Prompt: Which lines below mention "blockquote"? Pick each one out.
===== Recorded information =====
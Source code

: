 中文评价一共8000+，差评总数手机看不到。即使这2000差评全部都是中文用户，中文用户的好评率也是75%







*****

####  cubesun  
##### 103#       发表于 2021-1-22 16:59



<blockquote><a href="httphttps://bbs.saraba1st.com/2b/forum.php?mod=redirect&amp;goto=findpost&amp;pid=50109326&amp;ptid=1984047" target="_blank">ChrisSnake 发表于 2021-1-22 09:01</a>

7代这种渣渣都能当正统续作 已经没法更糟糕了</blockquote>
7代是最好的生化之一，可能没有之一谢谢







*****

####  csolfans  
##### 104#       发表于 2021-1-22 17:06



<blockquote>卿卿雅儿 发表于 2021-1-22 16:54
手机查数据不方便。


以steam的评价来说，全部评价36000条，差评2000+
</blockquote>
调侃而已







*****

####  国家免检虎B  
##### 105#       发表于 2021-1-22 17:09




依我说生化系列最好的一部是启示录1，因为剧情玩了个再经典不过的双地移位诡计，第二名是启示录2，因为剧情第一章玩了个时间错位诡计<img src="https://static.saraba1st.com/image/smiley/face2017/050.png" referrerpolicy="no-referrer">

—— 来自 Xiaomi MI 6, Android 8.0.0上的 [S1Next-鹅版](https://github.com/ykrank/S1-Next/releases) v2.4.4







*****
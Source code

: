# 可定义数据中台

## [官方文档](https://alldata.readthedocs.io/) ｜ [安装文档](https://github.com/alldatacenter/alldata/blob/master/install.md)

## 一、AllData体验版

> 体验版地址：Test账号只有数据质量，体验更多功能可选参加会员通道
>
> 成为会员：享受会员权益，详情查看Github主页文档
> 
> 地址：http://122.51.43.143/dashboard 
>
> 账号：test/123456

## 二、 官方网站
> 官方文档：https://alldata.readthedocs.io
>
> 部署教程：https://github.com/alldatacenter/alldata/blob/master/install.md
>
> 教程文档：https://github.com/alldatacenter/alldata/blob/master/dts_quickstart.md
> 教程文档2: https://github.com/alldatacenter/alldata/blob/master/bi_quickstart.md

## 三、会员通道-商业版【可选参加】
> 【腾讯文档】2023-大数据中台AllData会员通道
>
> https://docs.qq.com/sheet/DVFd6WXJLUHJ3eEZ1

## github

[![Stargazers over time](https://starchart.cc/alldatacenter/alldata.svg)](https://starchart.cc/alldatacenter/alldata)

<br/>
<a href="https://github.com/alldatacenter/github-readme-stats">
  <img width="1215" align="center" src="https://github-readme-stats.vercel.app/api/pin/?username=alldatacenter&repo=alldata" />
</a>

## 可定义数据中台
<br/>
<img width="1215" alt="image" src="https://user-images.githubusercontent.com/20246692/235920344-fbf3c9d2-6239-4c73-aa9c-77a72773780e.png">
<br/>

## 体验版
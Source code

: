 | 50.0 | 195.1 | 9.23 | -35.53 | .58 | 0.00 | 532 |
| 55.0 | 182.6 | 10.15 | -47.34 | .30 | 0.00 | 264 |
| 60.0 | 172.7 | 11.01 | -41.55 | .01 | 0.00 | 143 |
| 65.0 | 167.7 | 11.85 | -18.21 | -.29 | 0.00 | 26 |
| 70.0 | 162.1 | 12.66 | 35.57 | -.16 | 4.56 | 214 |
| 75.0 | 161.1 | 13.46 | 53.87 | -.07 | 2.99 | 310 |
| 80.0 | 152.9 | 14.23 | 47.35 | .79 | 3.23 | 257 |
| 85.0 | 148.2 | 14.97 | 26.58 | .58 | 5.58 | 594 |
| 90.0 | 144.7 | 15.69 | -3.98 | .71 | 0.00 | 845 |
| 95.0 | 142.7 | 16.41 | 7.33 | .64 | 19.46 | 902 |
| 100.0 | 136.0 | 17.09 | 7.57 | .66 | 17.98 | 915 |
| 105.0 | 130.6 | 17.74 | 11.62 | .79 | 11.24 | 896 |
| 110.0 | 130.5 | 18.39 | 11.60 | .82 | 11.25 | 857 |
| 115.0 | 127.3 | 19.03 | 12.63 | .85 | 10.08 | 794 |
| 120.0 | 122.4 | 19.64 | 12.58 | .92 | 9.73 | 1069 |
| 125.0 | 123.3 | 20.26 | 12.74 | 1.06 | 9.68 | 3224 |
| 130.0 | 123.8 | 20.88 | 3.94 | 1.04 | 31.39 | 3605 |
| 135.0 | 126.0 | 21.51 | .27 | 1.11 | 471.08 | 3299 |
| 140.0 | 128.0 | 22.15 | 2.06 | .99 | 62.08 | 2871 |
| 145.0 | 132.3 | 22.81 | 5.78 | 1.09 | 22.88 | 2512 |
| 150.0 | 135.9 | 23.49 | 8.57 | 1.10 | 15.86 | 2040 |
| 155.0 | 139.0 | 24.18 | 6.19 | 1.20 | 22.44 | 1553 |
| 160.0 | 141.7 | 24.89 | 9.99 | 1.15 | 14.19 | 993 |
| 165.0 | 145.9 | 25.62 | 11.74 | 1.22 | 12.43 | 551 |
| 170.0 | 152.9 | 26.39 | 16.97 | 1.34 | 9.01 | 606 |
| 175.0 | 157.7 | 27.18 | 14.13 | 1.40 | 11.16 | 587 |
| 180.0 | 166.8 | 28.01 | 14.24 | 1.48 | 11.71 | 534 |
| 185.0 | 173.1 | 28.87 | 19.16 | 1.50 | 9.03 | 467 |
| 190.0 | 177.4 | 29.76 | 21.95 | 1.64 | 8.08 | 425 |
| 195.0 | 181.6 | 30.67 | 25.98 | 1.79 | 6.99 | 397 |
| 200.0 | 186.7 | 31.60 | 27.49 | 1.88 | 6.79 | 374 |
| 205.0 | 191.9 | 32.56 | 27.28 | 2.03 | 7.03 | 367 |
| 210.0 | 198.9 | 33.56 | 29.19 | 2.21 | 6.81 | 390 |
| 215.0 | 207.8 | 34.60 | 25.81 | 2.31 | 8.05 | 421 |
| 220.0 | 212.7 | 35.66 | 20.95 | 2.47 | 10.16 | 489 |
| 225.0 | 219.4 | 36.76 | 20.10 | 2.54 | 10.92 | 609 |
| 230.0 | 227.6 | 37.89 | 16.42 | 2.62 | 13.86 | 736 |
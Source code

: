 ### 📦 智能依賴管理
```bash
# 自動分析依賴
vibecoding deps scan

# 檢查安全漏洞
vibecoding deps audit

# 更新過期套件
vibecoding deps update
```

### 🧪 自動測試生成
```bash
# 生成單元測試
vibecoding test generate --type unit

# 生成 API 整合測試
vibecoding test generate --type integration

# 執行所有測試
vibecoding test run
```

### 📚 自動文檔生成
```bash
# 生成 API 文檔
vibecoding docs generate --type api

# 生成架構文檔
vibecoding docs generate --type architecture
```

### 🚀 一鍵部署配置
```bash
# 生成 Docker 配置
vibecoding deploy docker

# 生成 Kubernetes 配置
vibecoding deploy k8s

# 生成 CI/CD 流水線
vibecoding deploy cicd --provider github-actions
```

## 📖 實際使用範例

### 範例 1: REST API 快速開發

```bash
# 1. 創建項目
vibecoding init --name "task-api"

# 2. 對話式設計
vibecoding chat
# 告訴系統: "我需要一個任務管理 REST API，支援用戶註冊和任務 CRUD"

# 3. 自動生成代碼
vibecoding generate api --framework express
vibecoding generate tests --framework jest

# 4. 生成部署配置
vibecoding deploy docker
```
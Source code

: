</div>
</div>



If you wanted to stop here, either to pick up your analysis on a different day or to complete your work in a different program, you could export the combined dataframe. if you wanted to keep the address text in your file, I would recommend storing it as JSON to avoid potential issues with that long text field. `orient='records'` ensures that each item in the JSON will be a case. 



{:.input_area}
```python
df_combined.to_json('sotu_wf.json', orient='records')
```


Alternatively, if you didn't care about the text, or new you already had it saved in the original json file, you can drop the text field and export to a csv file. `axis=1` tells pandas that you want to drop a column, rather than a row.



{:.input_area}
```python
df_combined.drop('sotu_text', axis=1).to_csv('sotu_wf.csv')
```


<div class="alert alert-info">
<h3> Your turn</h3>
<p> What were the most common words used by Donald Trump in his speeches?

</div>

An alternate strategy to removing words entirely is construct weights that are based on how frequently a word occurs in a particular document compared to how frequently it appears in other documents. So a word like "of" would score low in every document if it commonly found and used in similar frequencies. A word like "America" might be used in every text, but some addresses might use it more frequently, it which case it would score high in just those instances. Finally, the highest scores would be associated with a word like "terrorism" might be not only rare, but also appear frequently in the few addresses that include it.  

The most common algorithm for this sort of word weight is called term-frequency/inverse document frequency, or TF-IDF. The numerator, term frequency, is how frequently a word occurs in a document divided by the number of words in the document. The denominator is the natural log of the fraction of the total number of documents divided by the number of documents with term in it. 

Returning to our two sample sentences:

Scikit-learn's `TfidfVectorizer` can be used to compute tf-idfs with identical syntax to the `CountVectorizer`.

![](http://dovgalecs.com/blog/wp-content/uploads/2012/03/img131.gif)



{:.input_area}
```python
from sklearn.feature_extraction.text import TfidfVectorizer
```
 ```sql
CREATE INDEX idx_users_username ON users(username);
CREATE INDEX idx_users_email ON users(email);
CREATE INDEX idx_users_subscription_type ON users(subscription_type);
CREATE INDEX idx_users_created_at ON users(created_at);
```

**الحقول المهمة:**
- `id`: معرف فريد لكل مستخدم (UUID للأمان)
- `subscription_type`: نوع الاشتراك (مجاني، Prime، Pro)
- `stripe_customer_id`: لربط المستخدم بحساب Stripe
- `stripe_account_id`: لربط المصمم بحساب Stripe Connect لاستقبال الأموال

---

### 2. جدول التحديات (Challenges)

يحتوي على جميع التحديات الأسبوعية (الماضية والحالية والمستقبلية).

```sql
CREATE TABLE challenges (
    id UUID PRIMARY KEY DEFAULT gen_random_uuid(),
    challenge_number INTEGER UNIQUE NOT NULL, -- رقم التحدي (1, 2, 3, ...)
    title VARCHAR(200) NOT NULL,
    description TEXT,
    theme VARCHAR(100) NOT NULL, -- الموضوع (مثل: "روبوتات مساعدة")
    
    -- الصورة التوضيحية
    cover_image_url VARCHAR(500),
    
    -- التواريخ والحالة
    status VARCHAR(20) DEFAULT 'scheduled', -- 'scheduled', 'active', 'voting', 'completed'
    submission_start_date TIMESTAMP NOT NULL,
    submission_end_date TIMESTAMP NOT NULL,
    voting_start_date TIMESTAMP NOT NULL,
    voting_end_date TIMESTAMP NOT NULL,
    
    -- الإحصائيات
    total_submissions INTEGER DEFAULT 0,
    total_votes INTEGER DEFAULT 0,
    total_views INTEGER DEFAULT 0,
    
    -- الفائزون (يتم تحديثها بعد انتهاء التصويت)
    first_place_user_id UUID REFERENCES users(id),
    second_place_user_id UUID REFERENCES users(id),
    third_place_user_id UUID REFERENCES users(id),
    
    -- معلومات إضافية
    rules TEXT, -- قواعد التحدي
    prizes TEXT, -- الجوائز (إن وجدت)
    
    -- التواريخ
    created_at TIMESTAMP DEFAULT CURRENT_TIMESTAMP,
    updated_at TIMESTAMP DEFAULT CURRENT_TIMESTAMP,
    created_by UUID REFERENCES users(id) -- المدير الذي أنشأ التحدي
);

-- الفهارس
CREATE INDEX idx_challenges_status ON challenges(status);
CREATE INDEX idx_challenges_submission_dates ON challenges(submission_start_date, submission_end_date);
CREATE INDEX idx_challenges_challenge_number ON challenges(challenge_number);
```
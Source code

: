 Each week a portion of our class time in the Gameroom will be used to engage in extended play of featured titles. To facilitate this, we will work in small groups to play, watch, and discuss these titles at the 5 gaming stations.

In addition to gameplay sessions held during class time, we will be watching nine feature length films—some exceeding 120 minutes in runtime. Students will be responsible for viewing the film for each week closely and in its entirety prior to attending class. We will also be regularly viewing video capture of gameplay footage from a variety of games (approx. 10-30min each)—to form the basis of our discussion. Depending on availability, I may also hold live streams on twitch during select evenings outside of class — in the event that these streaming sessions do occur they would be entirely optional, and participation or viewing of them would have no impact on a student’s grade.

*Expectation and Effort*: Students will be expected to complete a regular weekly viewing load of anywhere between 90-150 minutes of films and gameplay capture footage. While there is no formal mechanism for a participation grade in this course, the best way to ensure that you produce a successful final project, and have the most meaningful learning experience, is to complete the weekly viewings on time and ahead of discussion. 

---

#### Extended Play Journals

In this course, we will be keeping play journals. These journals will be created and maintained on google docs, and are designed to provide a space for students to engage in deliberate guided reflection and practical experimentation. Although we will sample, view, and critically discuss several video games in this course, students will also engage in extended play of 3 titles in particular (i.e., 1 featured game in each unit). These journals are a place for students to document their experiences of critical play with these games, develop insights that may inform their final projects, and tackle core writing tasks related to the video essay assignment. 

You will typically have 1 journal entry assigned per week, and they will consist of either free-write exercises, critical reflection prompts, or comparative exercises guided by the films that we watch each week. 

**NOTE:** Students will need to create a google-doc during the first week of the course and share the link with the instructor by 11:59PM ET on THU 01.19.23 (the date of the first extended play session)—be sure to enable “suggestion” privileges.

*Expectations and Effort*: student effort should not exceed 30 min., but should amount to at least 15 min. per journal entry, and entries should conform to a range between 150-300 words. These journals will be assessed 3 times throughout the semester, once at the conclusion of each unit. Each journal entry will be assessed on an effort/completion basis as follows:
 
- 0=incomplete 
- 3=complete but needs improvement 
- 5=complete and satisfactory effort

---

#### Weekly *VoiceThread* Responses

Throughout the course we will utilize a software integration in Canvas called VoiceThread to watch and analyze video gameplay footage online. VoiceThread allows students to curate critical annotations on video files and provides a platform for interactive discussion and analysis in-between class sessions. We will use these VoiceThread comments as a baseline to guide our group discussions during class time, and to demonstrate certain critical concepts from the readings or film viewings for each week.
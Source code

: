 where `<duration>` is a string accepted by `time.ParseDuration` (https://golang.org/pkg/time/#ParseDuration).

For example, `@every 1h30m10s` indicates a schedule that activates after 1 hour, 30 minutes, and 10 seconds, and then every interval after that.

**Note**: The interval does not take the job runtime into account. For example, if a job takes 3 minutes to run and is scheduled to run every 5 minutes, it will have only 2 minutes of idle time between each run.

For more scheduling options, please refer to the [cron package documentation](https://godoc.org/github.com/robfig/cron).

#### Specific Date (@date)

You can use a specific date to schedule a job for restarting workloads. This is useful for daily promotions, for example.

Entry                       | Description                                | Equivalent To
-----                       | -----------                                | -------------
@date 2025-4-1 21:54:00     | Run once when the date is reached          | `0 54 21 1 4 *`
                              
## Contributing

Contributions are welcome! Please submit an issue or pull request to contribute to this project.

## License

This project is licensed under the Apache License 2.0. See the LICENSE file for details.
=====
Response area:
<blockquote><a href="httphttps://bbs.saraba1st.com/2b/forum.php?mod=redirect&amp;goto=findpost&amp;pid=50109326&amp;ptid=1984047" target="_blank">ChrisSnake 发表于 2021-1-22 09:01</a>
7代这种渣渣都能当正统续作 已经没法更糟糕了</blockquote>
<blockquote>卿卿雅儿 发表于 2021-1-22 16:54
</blockquote>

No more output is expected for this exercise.